I remembered the Underworld. I thought about Gabe's spirit drifting forever in the Fields of Asphodel, or condemned to some hideous torture behind the barbed wire of the Fields of Punishment-an eternal poker game, sitting up to his waits in boiling oil listening to opera music. Did Atlanta and I have the right to send someone there? Even Gabe?

A month ago, I wouldn't have hesitated. Now…

"We can do it," Atlanta told our mom.

"One look inside this box, and he'll never bother you again," I told our mom.

She glanced at the package, and seemed to understand immediately. "No, Percy, Atlanta," she said, stepping away. "You can't."

"Poseidon called you a queen," Atlanta told her. "He said he hadn't met a woman like you in a thousand years."

Her cheeks flushed. "Atlanta-"

"You deserve better than this, Mom," I said. "You should go to college, get your degree. You can write your novel, meet a nice guy maybe, live in a nice house. You don't need to protect Atlanta and me anymore by staying with Gabe. Let us get rid of him,"

She wiped a tear off her cheek. "You sound so much like your father," she said. "He offered to stop the tide for me once. He offered to build me a palace at the bottom of the sea. He thought he could solve all my problems with a wave of his hand."
"What's wrong with that?" Atlanta asked.

Her multicolored eyes seemed to search inside mine and Atlanta. "I think you know, Atlanta, Percy. I think you both are enough like me to understand. If my life is going to mean anything, I have to live it myself. I can't let a god take care of me…or my children. I have to…find the courage on my own. Your quest had remind me of that."
We listened to the sound of poker chips and swearing, ESPN from the living room television.
"We'll leave the box," I said.

"If he threatens you…" Atlanta said.

She looked pale, but nodded. "Where will you go, Percy, Atlanta?"

"Half-Blood Hill," I said.

"For the summer…or forever?" Mom asked.

"I…I don't know," Atlanta said.

We locked eyes, and I sensed that we had an agreement. We would see how things stood at the end of the summer.

She kissed our foreheads. "You both will be heroes, Atlanta, Percy. You will be the greatest of them all."

Atlanta and I took one last look around our bedroom. I had a feeling I'd never see it again. Then we walked with our mother to the front door.

"Leaving so soon, punks?" Gabe called after us. "Good riddance."
I had one last twinge of doubt. How could I turn down the perfect chance to take revenge on him? Atlanta and I were leaving without saving our mother.

"Hey, Sally," he yelled. "What about that meat loaf, huh?"

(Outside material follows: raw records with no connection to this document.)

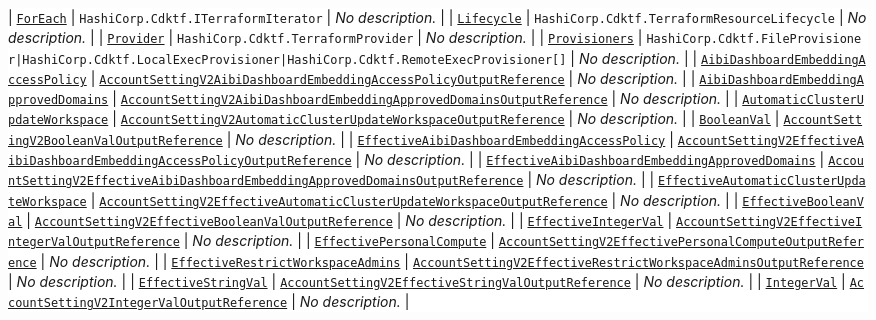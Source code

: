 | <code><a href="#@cdktf/provider-databricks.accountSettingV2.AccountSettingV2.property.forEach">ForEach</a></code> | <code>HashiCorp.Cdktf.ITerraformIterator</code> | *No description.* |
| <code><a href="#@cdktf/provider-databricks.accountSettingV2.AccountSettingV2.property.lifecycle">Lifecycle</a></code> | <code>HashiCorp.Cdktf.TerraformResourceLifecycle</code> | *No description.* |
| <code><a href="#@cdktf/provider-databricks.accountSettingV2.AccountSettingV2.property.provider">Provider</a></code> | <code>HashiCorp.Cdktf.TerraformProvider</code> | *No description.* |
| <code><a href="#@cdktf/provider-databricks.accountSettingV2.AccountSettingV2.property.provisioners">Provisioners</a></code> | <code>HashiCorp.Cdktf.FileProvisioner\|HashiCorp.Cdktf.LocalExecProvisioner\|HashiCorp.Cdktf.RemoteExecProvisioner[]</code> | *No description.* |
| <code><a href="#@cdktf/provider-databricks.accountSettingV2.AccountSettingV2.property.aibiDashboardEmbeddingAccessPolicy">AibiDashboardEmbeddingAccessPolicy</a></code> | <code><a href="#@cdktf/provider-databricks.accountSettingV2.AccountSettingV2AibiDashboardEmbeddingAccessPolicyOutputReference">AccountSettingV2AibiDashboardEmbeddingAccessPolicyOutputReference</a></code> | *No description.* |
| <code><a href="#@cdktf/provider-databricks.accountSettingV2.AccountSettingV2.property.aibiDashboardEmbeddingApprovedDomains">AibiDashboardEmbeddingApprovedDomains</a></code> | <code><a href="#@cdktf/provider-databricks.accountSettingV2.AccountSettingV2AibiDashboardEmbeddingApprovedDomainsOutputReference">AccountSettingV2AibiDashboardEmbeddingApprovedDomainsOutputReference</a></code> | *No description.* |
| <code><a href="#@cdktf/provider-databricks.accountSettingV2.AccountSettingV2.property.automaticClusterUpdateWorkspace">AutomaticClusterUpdateWorkspace</a></code> | <code><a href="#@cdktf/provider-databricks.accountSettingV2.AccountSettingV2AutomaticClusterUpdateWorkspaceOutputReference">AccountSettingV2AutomaticClusterUpdateWorkspaceOutputReference</a></code> | *No description.* |
| <code><a href="#@cdktf/provider-databricks.accountSettingV2.AccountSettingV2.property.booleanVal">BooleanVal</a></code> | <code><a href="#@cdktf/provider-databricks.accountSettingV2.AccountSettingV2BooleanValOutputReference">AccountSettingV2BooleanValOutputReference</a></code> | *No description.* |
| <code><a href="#@cdktf/provider-databricks.accountSettingV2.AccountSettingV2.property.effectiveAibiDashboardEmbeddingAccessPolicy">EffectiveAibiDashboardEmbeddingAccessPolicy</a></code> | <code><a href="#@cdktf/provider-databricks.accountSettingV2.AccountSettingV2EffectiveAibiDashboardEmbeddingAccessPolicyOutputReference">AccountSettingV2EffectiveAibiDashboardEmbeddingAccessPolicyOutputReference</a></code> | *No description.* |
| <code><a href="#@cdktf/provider-databricks.accountSettingV2.AccountSettingV2.property.effectiveAibiDashboardEmbeddingApprovedDomains">EffectiveAibiDashboardEmbeddingApprovedDomains</a></code> | <code><a href="#@cdktf/provider-databricks.accountSettingV2.AccountSettingV2EffectiveAibiDashboardEmbeddingApprovedDomainsOutputReference">AccountSettingV2EffectiveAibiDashboardEmbeddingApprovedDomainsOutputReference</a></code> | *No description.* |
| <code><a href="#@cdktf/provider-databricks.accountSettingV2.AccountSettingV2.property.effectiveAutomaticClusterUpdateWorkspace">EffectiveAutomaticClusterUpdateWorkspace</a></code> | <code><a href="#@cdktf/provider-databricks.accountSettingV2.AccountSettingV2EffectiveAutomaticClusterUpdateWorkspaceOutputReference">AccountSettingV2EffectiveAutomaticClusterUpdateWorkspaceOutputReference</a></code> | *No description.* |
| <code><a href="#@cdktf/provider-databricks.accountSettingV2.AccountSettingV2.property.effectiveBooleanVal">EffectiveBooleanVal</a></code> | <code><a href="#@cdktf/provider-databricks.accountSettingV2.AccountSettingV2EffectiveBooleanValOutputReference">AccountSettingV2EffectiveBooleanValOutputReference</a></code> | *No description.* |
| <code><a href="#@cdktf/provider-databricks.accountSettingV2.AccountSettingV2.property.effectiveIntegerVal">EffectiveIntegerVal</a></code> | <code><a href="#@cdktf/provider-databricks.accountSettingV2.AccountSettingV2EffectiveIntegerValOutputReference">AccountSettingV2EffectiveIntegerValOutputReference</a></code> | *No description.* |
| <code><a href="#@cdktf/provider-databricks.accountSettingV2.AccountSettingV2.property.effectivePersonalCompute">EffectivePersonalCompute</a></code> | <code><a href="#@cdktf/provider-databricks.accountSettingV2.AccountSettingV2EffectivePersonalComputeOutputReference">AccountSettingV2EffectivePersonalComputeOutputReference</a></code> | *No description.* |
| <code><a href="#@cdktf/provider-databricks.accountSettingV2.AccountSettingV2.property.effectiveRestrictWorkspaceAdmins">EffectiveRestrictWorkspaceAdmins</a></code> | <code><a href="#@cdktf/provider-databricks.accountSettingV2.AccountSettingV2EffectiveRestrictWorkspaceAdminsOutputReference">AccountSettingV2EffectiveRestrictWorkspaceAdminsOutputReference</a></code> | *No description.* |
| <code><a href="#@cdktf/provider-databricks.accountSettingV2.AccountSettingV2.property.effectiveStringVal">EffectiveStringVal</a></code> | <code><a href="#@cdktf/provider-databricks.accountSettingV2.AccountSettingV2EffectiveStringValOutputReference">AccountSettingV2EffectiveStringValOutputReference</a></code> | *No description.* |
| <code><a href="#@cdktf/provider-databricks.accountSettingV2.AccountSettingV2.property.integerVal">IntegerVal</a></code> | <code><a href="#@cdktf/provider-databricks.accountSettingV2.AccountSettingV2IntegerValOutputReference">AccountSettingV2IntegerValOutputReference</a></code> | *No description.* |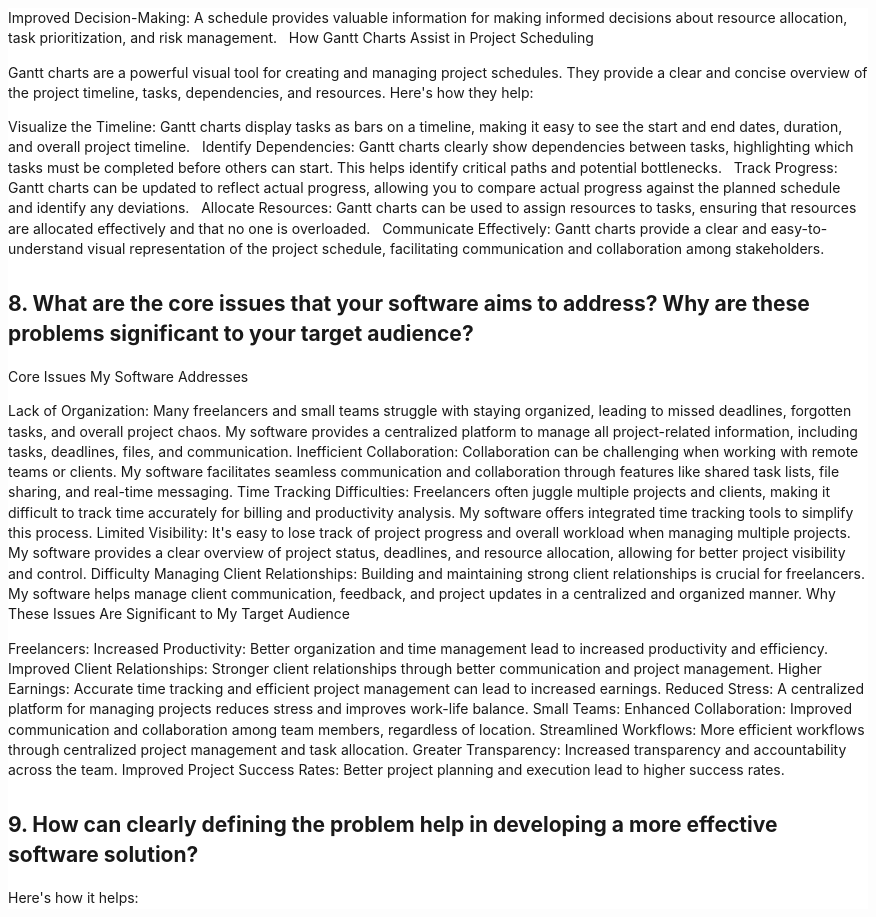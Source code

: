 Improved Decision-Making: A schedule provides valuable information for making informed decisions about resource allocation, task prioritization, and risk management.   
How Gantt Charts Assist in Project Scheduling

Gantt charts are a powerful visual tool for creating and managing project schedules. They provide a clear and concise overview of the project timeline, tasks, dependencies, and resources. Here's how they help:   

Visualize the Timeline: Gantt charts display tasks as bars on a timeline, making it easy to see the start and end dates, duration, and overall project timeline.   
Identify Dependencies: Gantt charts clearly show dependencies between tasks, highlighting which tasks must be completed before others can start. This helps identify critical paths and potential bottlenecks.   
Track Progress: Gantt charts can be updated to reflect actual progress, allowing you to compare actual progress against the planned schedule and identify any deviations.   
Allocate Resources: Gantt charts can be used to assign resources to tasks, ensuring that resources are allocated effectively and that no one is overloaded.   
Communicate Effectively: Gantt charts provide a clear and easy-to-understand visual representation of the project schedule, facilitating communication and collaboration among stakeholders. 
## 8. What are the core issues that your software aims to address? Why are these problems significant to your target audience?
Core Issues My Software Addresses

Lack of Organization: Many freelancers and small teams struggle with staying organized, leading to missed deadlines, forgotten tasks, and overall project chaos. My software provides a centralized platform to manage all project-related information, including tasks, deadlines, files, and communication.
Inefficient Collaboration: Collaboration can be challenging when working with remote teams or clients. My software facilitates seamless communication and collaboration through features like shared task lists, file sharing, and real-time messaging.
Time Tracking Difficulties: Freelancers often juggle multiple projects and clients, making it difficult to track time accurately for billing and productivity analysis. My software offers integrated time tracking tools to simplify this process.
Limited Visibility: It's easy to lose track of project progress and overall workload when managing multiple projects. My software provides a clear overview of project status, deadlines, and resource allocation, allowing for better project visibility and control.
Difficulty Managing Client Relationships: Building and maintaining strong client relationships is crucial for freelancers. My software helps manage client communication, feedback, and project updates in a centralized and organized manner.
Why These Issues Are Significant to My Target Audience

Freelancers:
Increased Productivity: Better organization and time management lead to increased productivity and efficiency.
Improved Client Relationships: Stronger client relationships through better communication and project management.
Higher Earnings: Accurate time tracking and efficient project management can lead to increased earnings.
Reduced Stress: A centralized platform for managing projects reduces stress and improves work-life balance.
Small Teams:
Enhanced Collaboration: Improved communication and collaboration among team members, regardless of location.
Streamlined Workflows: More efficient workflows through centralized project management and task allocation.
Greater Transparency: Increased transparency and accountability across the team.
Improved Project Success Rates: Better project planning and execution lead to higher success rates.
## 9. How can clearly defining the problem help in developing a more effective software solution?
 Here's how it helps:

A steely look of anger flared in my mother's eyes, and I thought, just maybe, Atlanta and I were leaving her in good hands after all. Her own.

"The meat loaf is coming right up, dear," she told Gabe. "Meat loaf surprise."

She looked at us, and winked.

The last thing I saw as the door swing closed was our mother staring at Gabe, as if she were contemplating how he would look at as a garden statue."